Intel Alder Lake vs. Apple M1

leman · Mar 20, 2022

diamond.g said:
Why is M1 Ultra consider UMA and not NUMA?

Good question. I suppose that if you are pedantic enough you might characterize it as NUMA, but in practice it probably won’t behave like a NUMA system. The interconnect should fast enough. There is of course the question of memory topology, hopefully someone will investigate this in detail.

cmaier · Mar 20, 2022

leman said:
Good question. I suppose that if you are pedantic enough you might characterize it as NUMA, but in practice it probably won’t behave like a NUMA system.

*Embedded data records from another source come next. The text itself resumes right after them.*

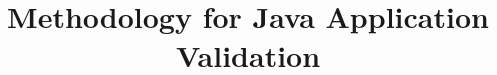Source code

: \documentclass[10pt]{article}
\title{Methodology for Java Application Validation}
\author{}
\begin{document}
\maketitle      
\begin{abstract}
\end{abstract}
        
        





\end{document}
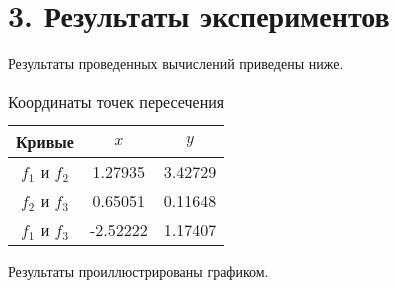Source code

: \documentclass[a4paper,12pt,titlepage,finall]{article}
\begin{document}
\newpage
\section{3. Результаты экспериментов}
Результаты проведенных вычислений приведены ниже.

\begin{table}[h]
\centering
\begin{tabular}{c c c}
\hline
Кривые & $x$ & $y$ \\
\hline
$f_{1}$ и $f_{2}$ &  1.27935 & 3.42729 \\
$f_{2}$ и $f_{3}$ &  0.65051 & 0.11648\\
$f_{1}$ и $f_{3}$ & -2.52222 & 1.17407\\
\hline 
\end{tabular}
\caption{Координаты точек пересечения}
\label{table1}
\end{table}

Результаты проиллюстрированы графиком.
\end{document}

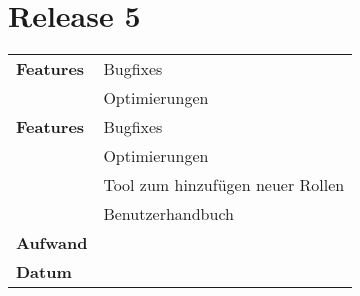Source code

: \section*{Release 5}
\label{sec:release_5}

\begin{tabular}{p{5cm} p{9cm}}
    \textbf{Features} &  Bugfixes \\
    & Optimierungen \\
    \hline
    \textbf{Features} &  Bugfixes \\
    & Optimierungen \\
    & Tool zum hinzufügen neuer Rollen \\
    & Benutzerhandbuch \\
    \hline
    \textbf{Aufwand} & \\
    \hline
    \textbf{Datum} & 
\end{tabular}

The interconnect should fast enough. There is of course the question of memory topology, hopefully someone will investigate this in detail.

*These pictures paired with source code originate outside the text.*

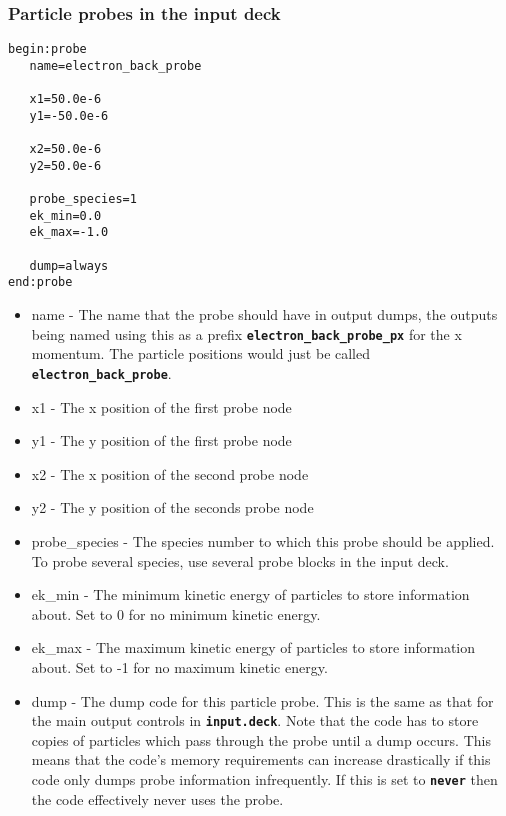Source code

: \documentclass[12pt,a4paper]{article}
\newcommand{\simpleboxverbatim}{\begin{Verbatim}[obeytabs=true,frame=single,
  framerule=0.5mm,rulecolor=\color{warwickmid},formatcom=\color{black}]}
\newcommand{\inlinecode}[1]{{\color{warwickred} \bf\texttt{#1}}}
\begin{document}
\subsubsection{Particle probes in the input deck}
\simpleboxverbatim
begin:probe
   name=electron_back_probe

   x1=50.0e-6
   y1=-50.0e-6

   x2=50.0e-6
   y2=50.0e-6

   probe_species=1
   ek_min=0.0
   ek_max=-1.0

   dump=always
end:probe
\end{Verbatim}
\begin{itemize}
\item name - The name that the probe should have in output dumps, the outputs
  being named using this as a prefix \inlinecode{electron\_back\_probe\_px}
  for the x momentum. The particle positions would just be called
  \inlinecode{electron\_back\_probe}.
\item x1 - The x position of the first probe node
\item y1 - The y position of the first probe node
\item x2 - The x position of the second probe node
\item y2 - The y position of the seconds probe node
\item probe\_species - The species number to which this probe should be
  applied. To probe several species, use several probe blocks in the input
  deck.
\item ek\_min - The minimum kinetic energy of particles to store information
  about. Set to 0 for no minimum kinetic energy.
\item ek\_max - The maximum kinetic energy of particles to store information
  about. Set to -1 for no maximum kinetic energy.
\item dump - The dump code for this particle probe. This is the same as that
  for the main output controls in \inlinecode{input.deck}. Note that the code
  has to store copies of particles which pass through the probe until a dump
  occurs. This means that the code's memory requirements can increase
  drastically if this code only dumps probe information infrequently. If this
  is set to \inlinecode{never} then the code effectively never uses the probe.
\end{itemize}
\end{document}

I don’t think anyone considers it UMA. Not sure I’ve even heard apple say it’s UMA. They say it’s unified memory architecture, which happens to have the same acronym.

leman · Mar 20, 2022

cmaier said:
I don’t think anyone considers it UMA. Not sure I’ve even heard apple say it’s UMA. They say it’s unified memory architecture, which happens to have the same acronym.

Fair enough. I guess I was just trying to comment on the second part of the question. Is it a NUMA architecture in the broad sense? That would depend on how things are connected I guess. I wouldn’t be surprised is the RAM access latency on the Ultra will be identical no matter where the RAM is located (I do expect it to be slightly higher than for the Max).

cmaier · Mar 20, 2022

leman said:
Fair enough. I guess I was just trying to comment on the second part of the question. Is it a NUMA architecture in the broad sense? That would depend on how things are connected I guess. I wouldn’t be surprised is the RAM access latency on the Ultra will be identical no matter where the RAM is located (I do expect it to be slightly higher than for the Max).

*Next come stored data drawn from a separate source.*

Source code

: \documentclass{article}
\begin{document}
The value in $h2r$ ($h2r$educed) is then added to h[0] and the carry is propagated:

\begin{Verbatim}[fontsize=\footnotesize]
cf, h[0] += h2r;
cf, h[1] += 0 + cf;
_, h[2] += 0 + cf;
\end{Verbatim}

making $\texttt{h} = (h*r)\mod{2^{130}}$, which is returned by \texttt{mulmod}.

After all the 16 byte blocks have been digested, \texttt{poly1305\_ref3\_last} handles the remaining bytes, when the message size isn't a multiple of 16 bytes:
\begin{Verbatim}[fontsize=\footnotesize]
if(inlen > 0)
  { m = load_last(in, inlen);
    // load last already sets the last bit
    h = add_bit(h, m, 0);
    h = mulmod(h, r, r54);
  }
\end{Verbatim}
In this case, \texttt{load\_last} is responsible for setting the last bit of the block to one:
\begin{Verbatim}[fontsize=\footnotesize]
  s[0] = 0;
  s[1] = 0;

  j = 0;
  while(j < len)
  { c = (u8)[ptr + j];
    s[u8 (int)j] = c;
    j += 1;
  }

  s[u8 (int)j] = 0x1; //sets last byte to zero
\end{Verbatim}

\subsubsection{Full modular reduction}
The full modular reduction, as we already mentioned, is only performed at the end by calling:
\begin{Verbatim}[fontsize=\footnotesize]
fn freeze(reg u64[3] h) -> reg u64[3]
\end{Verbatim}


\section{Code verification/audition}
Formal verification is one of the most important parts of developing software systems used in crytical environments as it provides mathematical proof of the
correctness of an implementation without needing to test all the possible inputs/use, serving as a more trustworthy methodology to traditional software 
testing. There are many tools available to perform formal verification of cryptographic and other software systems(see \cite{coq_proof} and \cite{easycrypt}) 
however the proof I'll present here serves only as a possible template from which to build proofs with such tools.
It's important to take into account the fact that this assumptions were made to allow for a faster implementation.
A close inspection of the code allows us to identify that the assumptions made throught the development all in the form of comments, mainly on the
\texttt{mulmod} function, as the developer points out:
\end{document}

I think the latency has to be higher when accessing RAM connected to the other chip. It’s gotta pass through the crossbar, which has to be latched on both sides, so it’s going to take at least a couple cycles longer.

Pretty sure the way it will work is chip A passes the address through the crossbar to chip B (adding at least a cycle or 2), chip B fetches the data, then chip B passes the data through the crossbar to chip A (adding at least a couple of cycles).

Due to clock skew, you may have another cycle wasted in each direction. And, of course, chip B may be busy fetching its own data (though each chip seems to have ample bandwidth to its own memory), which can also cause an indeterminate delay.

We don‘t know, though, how the cache is managed, Etc.

diamond.g · Mar 20, 2022

cmaier said:
I think the latency has to be higher when accessing RAM connected to the other chip. It’s gotta pass through the crossbar, which has to be latched on both sides, so it’s going to take at least a couple cycles longer.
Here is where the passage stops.